I pulled visual elements from my father's Kodachrome images of family life as well as the underwater photographs he took during his years as a marine biologist. Though initially planned and concepted some time earlier, the piece became a reaction to my dad's passing in late November, and the concurrent election of Donald Trump. It was meant to be a meditation, a redirection, a centering.
The night of the projection was almost viciously cold—hail, rain, and snow on a full moon—but friends and strangers gathered on the corner to watch and connect.
(Installation view image by me.)
GAME RECOGNIZE GAME was a one-weekend showcase, party, and pop-up at Love City Love in August 2016. The exhibit was curated by Jessa Carter and "coupled" abstract oil paintings by my husband Erin Sullivan with my collage-and-text works on paper as a means of looking at the good, bad, and indifferent elements of sharing creative work, creative space, and creative practices. To underscore the theme of soloing and/or co-creating, we curated a gift shop stocked with limited-run objects made by friends who work either alone or in partnerships.
The show also served as a way to share my second short story collection, BACKYARD BIRDS BARKING AT TREES, as well as a collection of songs by Litter Shore—which was a recording project made up of Erin and me along with Jessa and Ria Leigh. In the back room of Love City Love, we screened ROSE PETALS LITTER THE SHORE, a four-part video song cycle.

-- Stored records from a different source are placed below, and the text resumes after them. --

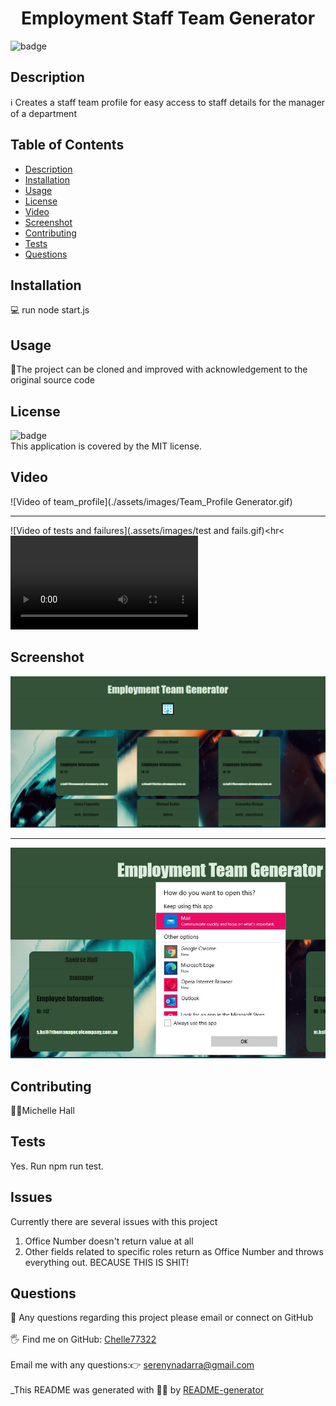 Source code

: 
<h1 align="center">Employment Staff Team Generator</h1>
  
![badge](https://img.shields.io/badge/license-MIT-brightgreen)<br />
## Description
ℹ️ Creates a staff team profile for easy access to staff details for the manager of a department
## Table of Contents
- [Description](#description)
- [Installation](#installation)
- [Usage](#usage)
- [License](#license)
- [Video](#video)
- [Screenshot](#screenshot)
- [Contributing](#contributing)
- [Tests](#tests)
- [Questions](#questions)
## Installation
💻 run node start.js
## Usage
📖The project can be cloned and improved with acknowledgement to the original source code
## License
![badge](https://img.shields.io/badge/license-MIT-brightgreen)
<br />
This application is covered by the MIT license. 

## Video
![Video of team_profile](./assets/images/Team_Profile Generator.gif)<hr>
![Video of tests and failures](.assets/images/test and fails.gif)<hr<
![Video of full mp4](./assets/images/Team_Profile.mp4)

## Screenshot
![Image of generated web page](./assets/images/web_page_result.jpg)<hr>
![Image of email working default app](./assets/images/show_email.jpg)

## Contributing

🙋‍♀️Michelle Hall

## Tests
 Yes. Run npm run test.

 ## Issues
 Currently there are several issues with this project
 1. Office Number doesn't return value at all
 3. Other fields related to specific roles return as Office Number and throws everything out. BECAUSE THIS IS SHIT!

## Questions
🤔 Any questions regarding this project please email or connect on GitHub<br />
<br />
🖐️ Find me on GitHub: [Chelle77322](https://github.com/Chelle77322)<br />
<br />
 Email me with any questions:👉 serenynadarra@gmail.com<br /><br />
_This README was generated with 🤸‍♀️ by [README-generator](https://github.com/Chelle77322/README-Generator)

(Exterior gallery view image by me.)
Between the years 2014 and 2017, I did the global Fashion Week circuit—New York, London, Paris (I never had to go to Milan)—twice a year for Nordstrom.
As the senior editor for Olivia Kim's Creative Projects team as well as the store's designer brands, my gig was to go to shows and showroom or studio appointments all day every day for the month-long stretch of consecutive Fashion Weeks. Every night I then had to turn the day's interviews and impressions into image-drenched features about collections, designers, and tastemakers for the content-heavy SPACE microsite and for nordstrom.com.
It was the worst best job I've ever had. It further tightened my already long-practiced ability to spin good content out of seemingly thin air on a relentless schedule, and I had insane access to brilliant people in fashion- and art-filled places of wonder. And because I almost always took photographer Jessa Carter with me, we had many, many opportunities to cultivate our shared working style. But the experience also all but soured me completely on the punishing season cycle and the body politics and regular politics of capital-F "Fashion."
I still love getting dressed, being fly, and appreciating others who do the same, but the rapid consumer in vanished into the recycled air on that last transatlantic Delta flight. I only miss her occasionally.
(Image of Y Projects in Paris by Jessa Carter.)
In 2006, I walked into the editor in chief's office at the as-yet-unlaunched Seattle Met and changed my life. After seven years at an alternative weekly, I was being considered for the position of lifestyle editor at the magazine. I wanted that job—but I knew that the female-owned publishing umbrella had a style editor on the masthead of their Portland title, and what I really wanted was the Seattle version of that job—and I asked for it.
I got it, and more. In the almost-eight years I spent at Seattle Met, I tucked several more titles behind my name (including editorial director of our multi-city, hugely lucrative wedding mags), but more importantly I got an unforgettable conversation with the style, design, and retail community of this city. When I started, there was hardly such a community to speak of, but by the time I signed off, it was a vibrant, dynamic, and super rich scene. Not saying I did that—but I sure was happy to be a part of it.
(Poster design for the final year of the style-centric film fest that I co-produced with NWFF by Ria Leigh and Andre Mora.)